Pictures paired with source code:
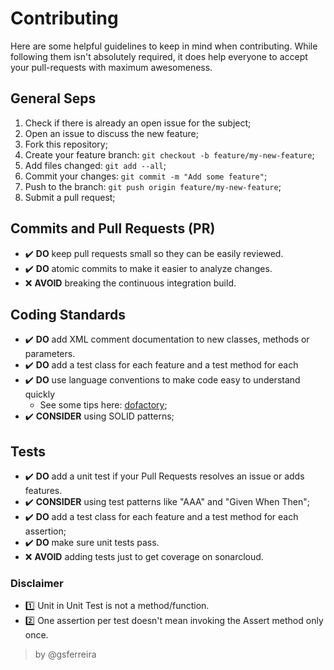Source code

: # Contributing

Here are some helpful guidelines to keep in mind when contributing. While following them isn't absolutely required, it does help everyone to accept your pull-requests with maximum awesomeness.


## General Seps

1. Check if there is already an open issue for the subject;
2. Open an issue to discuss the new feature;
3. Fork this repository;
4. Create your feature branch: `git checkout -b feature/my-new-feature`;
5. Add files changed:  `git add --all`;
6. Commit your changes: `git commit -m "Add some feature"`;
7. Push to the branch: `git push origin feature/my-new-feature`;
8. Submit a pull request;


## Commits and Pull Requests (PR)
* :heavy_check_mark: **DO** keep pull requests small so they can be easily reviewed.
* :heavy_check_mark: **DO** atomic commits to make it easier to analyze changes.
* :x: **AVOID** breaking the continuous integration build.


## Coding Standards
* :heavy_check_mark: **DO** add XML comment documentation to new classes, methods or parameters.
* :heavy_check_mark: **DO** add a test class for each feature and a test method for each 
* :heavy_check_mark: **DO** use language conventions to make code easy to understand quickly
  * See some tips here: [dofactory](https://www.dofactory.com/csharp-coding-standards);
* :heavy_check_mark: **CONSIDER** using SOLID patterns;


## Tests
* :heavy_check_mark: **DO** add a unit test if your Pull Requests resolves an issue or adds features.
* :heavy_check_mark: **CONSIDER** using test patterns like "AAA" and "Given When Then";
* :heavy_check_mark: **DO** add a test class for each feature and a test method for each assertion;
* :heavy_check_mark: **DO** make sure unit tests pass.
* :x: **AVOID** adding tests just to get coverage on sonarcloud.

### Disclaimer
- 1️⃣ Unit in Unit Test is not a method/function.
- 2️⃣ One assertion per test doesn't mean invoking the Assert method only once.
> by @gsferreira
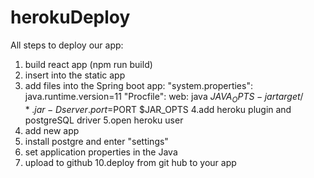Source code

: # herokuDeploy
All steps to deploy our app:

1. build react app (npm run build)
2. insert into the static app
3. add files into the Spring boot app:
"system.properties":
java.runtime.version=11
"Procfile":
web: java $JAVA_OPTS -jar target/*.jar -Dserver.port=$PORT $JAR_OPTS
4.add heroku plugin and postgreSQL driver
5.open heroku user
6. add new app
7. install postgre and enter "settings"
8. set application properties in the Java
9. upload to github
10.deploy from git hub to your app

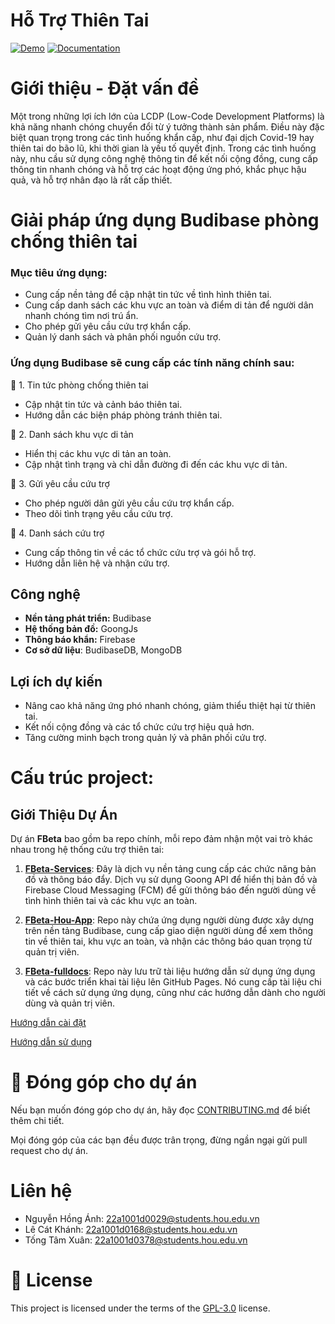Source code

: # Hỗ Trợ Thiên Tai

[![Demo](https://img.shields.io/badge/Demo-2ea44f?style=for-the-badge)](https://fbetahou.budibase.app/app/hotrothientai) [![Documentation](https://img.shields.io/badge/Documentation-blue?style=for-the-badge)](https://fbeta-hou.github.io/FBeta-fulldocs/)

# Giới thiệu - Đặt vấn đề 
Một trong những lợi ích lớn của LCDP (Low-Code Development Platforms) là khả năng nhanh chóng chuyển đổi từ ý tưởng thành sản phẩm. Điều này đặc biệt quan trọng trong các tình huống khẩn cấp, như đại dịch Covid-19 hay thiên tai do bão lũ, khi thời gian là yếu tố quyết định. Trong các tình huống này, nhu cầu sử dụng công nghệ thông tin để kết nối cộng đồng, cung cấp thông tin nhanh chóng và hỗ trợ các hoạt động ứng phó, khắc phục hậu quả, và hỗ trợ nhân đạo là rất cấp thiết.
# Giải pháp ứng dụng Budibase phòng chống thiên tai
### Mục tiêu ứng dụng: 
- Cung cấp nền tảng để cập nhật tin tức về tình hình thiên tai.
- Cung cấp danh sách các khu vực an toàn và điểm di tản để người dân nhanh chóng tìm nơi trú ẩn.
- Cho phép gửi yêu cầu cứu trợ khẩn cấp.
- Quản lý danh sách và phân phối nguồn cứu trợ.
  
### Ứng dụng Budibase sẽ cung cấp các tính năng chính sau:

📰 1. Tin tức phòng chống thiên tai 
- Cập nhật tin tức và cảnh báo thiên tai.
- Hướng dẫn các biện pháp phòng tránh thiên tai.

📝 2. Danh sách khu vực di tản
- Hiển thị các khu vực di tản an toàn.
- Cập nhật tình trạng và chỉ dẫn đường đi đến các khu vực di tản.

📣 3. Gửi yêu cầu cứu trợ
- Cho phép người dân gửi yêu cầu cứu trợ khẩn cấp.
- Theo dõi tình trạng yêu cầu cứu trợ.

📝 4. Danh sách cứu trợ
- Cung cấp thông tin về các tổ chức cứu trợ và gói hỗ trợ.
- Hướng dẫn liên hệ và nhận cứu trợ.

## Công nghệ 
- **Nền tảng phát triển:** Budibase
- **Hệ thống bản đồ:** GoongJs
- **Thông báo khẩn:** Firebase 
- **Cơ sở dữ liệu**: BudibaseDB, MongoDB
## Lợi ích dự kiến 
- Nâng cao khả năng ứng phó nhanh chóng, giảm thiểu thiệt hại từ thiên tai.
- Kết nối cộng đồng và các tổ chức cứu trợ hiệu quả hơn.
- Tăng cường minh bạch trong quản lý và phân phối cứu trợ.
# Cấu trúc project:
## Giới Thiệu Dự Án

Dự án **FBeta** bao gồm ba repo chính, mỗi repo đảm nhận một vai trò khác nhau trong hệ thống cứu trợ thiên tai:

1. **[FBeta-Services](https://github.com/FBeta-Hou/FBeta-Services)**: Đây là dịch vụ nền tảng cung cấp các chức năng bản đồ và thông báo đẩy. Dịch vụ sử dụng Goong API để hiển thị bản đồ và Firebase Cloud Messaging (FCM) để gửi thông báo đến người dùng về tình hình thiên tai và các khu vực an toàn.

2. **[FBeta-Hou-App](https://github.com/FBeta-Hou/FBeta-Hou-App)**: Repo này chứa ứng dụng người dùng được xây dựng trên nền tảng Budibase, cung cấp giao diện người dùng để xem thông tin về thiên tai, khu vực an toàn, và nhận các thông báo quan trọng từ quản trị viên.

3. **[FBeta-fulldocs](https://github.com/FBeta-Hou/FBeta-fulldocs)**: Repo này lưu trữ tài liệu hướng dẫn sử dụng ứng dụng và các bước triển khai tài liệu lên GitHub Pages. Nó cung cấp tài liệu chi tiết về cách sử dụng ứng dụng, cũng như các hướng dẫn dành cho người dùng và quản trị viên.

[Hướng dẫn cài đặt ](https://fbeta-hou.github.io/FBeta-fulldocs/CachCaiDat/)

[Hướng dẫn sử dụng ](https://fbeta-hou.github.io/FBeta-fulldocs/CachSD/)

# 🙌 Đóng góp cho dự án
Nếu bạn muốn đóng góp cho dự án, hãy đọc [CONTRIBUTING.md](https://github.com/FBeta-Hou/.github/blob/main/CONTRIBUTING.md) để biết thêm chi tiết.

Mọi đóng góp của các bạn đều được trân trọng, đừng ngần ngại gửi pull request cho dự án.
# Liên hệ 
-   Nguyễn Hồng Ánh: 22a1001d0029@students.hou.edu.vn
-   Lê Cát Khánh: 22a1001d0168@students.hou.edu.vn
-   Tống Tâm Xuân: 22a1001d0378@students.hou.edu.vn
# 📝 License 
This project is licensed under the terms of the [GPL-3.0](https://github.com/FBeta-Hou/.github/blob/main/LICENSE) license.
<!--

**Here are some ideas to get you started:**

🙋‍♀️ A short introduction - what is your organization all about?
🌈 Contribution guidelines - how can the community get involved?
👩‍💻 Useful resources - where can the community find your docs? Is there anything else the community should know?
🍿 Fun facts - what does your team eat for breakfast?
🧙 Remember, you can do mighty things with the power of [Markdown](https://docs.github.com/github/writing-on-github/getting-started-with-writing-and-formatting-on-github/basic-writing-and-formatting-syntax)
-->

### TRY IT
When copying from the data above, begin at the line containing "1. build react app (npm run build)" and end at the line containing "# Giới thiệu - Đặt vấn đề"; return those lines exactly and leave all pictures behind.

### TASK RESULT
1. build react app (npm run build)
2. insert into the static app
3. add files into the Spring boot app:
"system.properties":
java.runtime.version=11
"Procfile":
web: java $JAVA_OPTS -jar target/*.jar -Dserver.port=$PORT $JAR_OPTS
4.add heroku plugin and postgreSQL driver
5.open heroku user
6. add new app
7. install postgre and enter "settings"
8. set application properties in the Java
9. upload to github
10.deploy from git hub to your app

Source code

: # Hỗ Trợ Thiên Tai

[![Demo](https://img.shields.io/badge/Demo-2ea44f?style=for-the-badge)](https://fbetahou.budibase.app/app/hotrothientai) [![Documentation](https://img.shields.io/badge/Documentation-blue?style=for-the-badge)](https://fbeta-hou.github.io/FBeta-fulldocs/)

# Giới thiệu - Đặt vấn đề 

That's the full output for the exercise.